When your husband dies at war, the things he carried show up in six black boxes.

Each pair of socks, each T-shirt, each love letter is inventoried on 20 sheets of paper. Everything has been washed, so when you breathe in the scent of a shirt, it doesn’t smell like him.

When a soldier dies, grief is followed by immersion in the somber routines and protocols of a military death.

These, at least, were the experiences that Taryn Davis — who became a 21-year-old widow on May 21, 2007, when her husband, Cpl. Michael W. Davis of the Army, was killed by a roadside bomb in Iraq — decided to preserve in a documentary titled “American Widow Project,” which she began filming several months after Michael’s death. (The 75-minute documentary will be available online from awp.staging.wpengine.com next month; a preview of it can be seen on YouTube.)

Recalling the days after her husband died, Ms. Davis said: “I was basically on the Internet for 14 hours a day looking for resources. I wanted facts, and I wanted reality. I started looking and couldn’t find anything, and I realized that what I needed was another widow to come to my house.”

Instead she went to others’ houses.

From September until April, Ms. Davis, who lives in San Marcos, Tex., hopscotched the country with a camera, filming interviews with other young war widows; the oldest was 37. She began in Atlanta.

“The first was a widow who was in my husband’s unit,” Ms. Davis said last week by telephone. “We were both emotional wrecks.” She later visited a widow in Ohio on Valentine’s Day, and went with her to the soldier’s grave with flowers and tinsel.

Ms. Davis isn’t a filmmaker by profession; she recently earned her real estate license.

“It was for me,” she said, of the documentary. “I was hoping I would learn a little about what my life would be like without Michael. I really just wanted to know that I wasn’t alone.”

Ms. Davis’s endeavor caught the eye of Amanda Spain, a Los Angeles documentary producer. Her weekly series “In Their Boots,” shown online (at intheirboots.com), chronicles the stories of military families. When Ms. Davis screened her film at the Alamo Drafthouse Cinema in Austin, Tex., last month, about 30 widows came from around the country to see it. Afterwards they shared stories over margaritas. The weekend itself was documented by Ms. Spain for her series.

“What was really cool was seeing all these women coming together to talk about their husbands,” Ms. Spain said. “You saw this life come into them.”

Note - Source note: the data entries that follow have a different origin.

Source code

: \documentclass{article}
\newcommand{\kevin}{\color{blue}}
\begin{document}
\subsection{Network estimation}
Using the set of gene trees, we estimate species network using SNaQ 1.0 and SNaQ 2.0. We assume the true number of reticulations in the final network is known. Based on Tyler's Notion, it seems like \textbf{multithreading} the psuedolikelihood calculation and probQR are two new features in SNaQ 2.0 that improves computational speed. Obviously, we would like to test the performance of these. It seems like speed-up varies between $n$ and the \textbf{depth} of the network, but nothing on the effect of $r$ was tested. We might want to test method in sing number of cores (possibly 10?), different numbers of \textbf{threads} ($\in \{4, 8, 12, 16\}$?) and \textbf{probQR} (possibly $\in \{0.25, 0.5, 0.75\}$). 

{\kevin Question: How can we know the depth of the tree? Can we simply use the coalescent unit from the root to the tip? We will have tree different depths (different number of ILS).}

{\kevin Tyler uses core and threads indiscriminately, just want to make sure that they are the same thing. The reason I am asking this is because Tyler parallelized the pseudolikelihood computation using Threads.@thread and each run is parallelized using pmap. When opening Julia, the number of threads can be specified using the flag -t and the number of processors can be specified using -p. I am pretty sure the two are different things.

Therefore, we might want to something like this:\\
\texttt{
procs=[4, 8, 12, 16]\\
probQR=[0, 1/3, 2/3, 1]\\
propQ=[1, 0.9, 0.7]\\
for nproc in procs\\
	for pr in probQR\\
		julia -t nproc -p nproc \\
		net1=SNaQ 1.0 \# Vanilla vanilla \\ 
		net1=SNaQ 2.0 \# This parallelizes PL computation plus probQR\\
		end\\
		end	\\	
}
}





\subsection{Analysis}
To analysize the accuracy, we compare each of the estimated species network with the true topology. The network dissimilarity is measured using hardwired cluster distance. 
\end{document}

The project spawned a nonprofit organization that is a resource for the newly widowed, the American Widow Project, and the Web site and MySpace page that serve as online support groups, where widows post wedding pictures and photos of displays they have erected in their homes to house dog tags and medals. They also share stories and tips — for example, how to turn the dead soldier’s clothing into “gallery style” art to hang on the wall. There are two other big organizations for the families of soldiers killed at war — Gold Star Wives of America and the Tragedy Assistance Program for Survivors — but they are more focused on legislative and social service issues, Ms. Davis said.

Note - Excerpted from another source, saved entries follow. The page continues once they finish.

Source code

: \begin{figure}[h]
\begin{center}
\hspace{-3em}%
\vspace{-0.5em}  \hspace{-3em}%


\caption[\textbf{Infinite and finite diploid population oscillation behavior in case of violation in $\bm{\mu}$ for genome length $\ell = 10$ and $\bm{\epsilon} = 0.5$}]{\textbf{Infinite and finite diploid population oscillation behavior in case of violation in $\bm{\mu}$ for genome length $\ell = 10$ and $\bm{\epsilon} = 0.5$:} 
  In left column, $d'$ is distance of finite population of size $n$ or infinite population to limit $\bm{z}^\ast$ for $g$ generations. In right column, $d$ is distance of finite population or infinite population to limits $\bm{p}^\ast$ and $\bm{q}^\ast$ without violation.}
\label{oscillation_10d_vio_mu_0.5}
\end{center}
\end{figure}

Her aim is to distribute the documentary to new war widows and widowers within the first two weeks of receiving the news of their spouse’s death, not just to share stories but also to give practical information: like when to expect the body to be flown home, what to do with personal items and how to plan a funeral.

There are seemingly hundreds of choices widows have to make. There is even an emotional timeline on the Web site that stretches from the day of death to two years, describing the stages of grief. (At Year 2, it says: “Contrary to what most un-widowed people think, the second year can often be more difficult than the first. There are no more first holidays and first anniversaries to conquer. This is often a time when you begin to deal with the reality of life without your spouse.”)

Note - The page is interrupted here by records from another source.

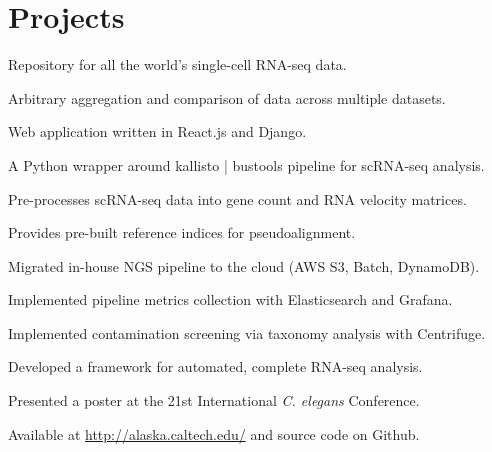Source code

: \documentclass[]{resume}
\begin{document}
\begin{minipage}[t]{0.66\textwidth}


\section{Projects}
\vspace{\topsep} %
\begin{tightemize}
\item Repository for all the world's single-cell RNA-seq data.
\item Arbitrary aggregation and comparison of data across multiple datasets.
\item Web application written in React.js and Django.
\end{tightemize}
\sectionsep

\begin{tightemize}
\item A Python wrapper around kallisto | bustools pipeline for scRNA-seq analysis.
\item Pre-processes scRNA-seq data into gene count and RNA velocity matrices.
\item Provides pre-built reference indices for pseudoalignment.
\end{tightemize}
\sectionsep

\begin{tightemize}
\item Migrated in-house NGS pipeline to the cloud (AWS S3, Batch, DynamoDB).
\item Implemented pipeline metrics collection with Elasticsearch and Grafana.
\item Implemented contamination screening via taxonomy analysis with Centrifuge.
\end{tightemize}
\sectionsep

\begin{tightemize}
\item Developed a framework for automated, complete RNA-seq analysis.
\item Presented a poster at the 21st International \textit{C. elegans} Conference.
\item Available at \textcolor{blue}{ \href{http://alaska.caltech.edu/}{http://alaska.caltech.edu/}} and source code on Github.
\end{tightemize}
\sectionsep


\end{minipage}
\end{document}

Ms. Davis said she wanted to make her film “because I knew that there would be other women in my shoes who would want to hear it.”

In September Ms. Spain and her backers, the Brave New Foundation, are bringing the group of widows Ms. Davis documented to Los Angeles for a screening of their stories in Ms. Spain’s three-part series called “We Regret to Inform You” (which will be seen on intheirboots.com in September). The title is taken from the opening speech of the soldiers who knock on the families’ doors with news of a death.

Ms. Davis said she was hoping to take her documentary around the country. “We’re talking about getting an RV and driving across the country from base to base, in small towns, with a projector and a screen and showing it,” she said.

The host of “In Their Boots” is Jan Bender, a former marine who served in Iraq and who has been studying film since leaving the military in 2005. “The stories the mainstream media tells are the stories overseas,” Mr. Bender said. “They don’t handle that ripple effect of what happens after they hit the home shores.”

War widows adopt their own vernacular, and time is something measured in small increments. “I just hit the one-year mark in May,” Ms. Davis said, “and I never thought that I’d be able to laugh again as hard as I have with these widows.”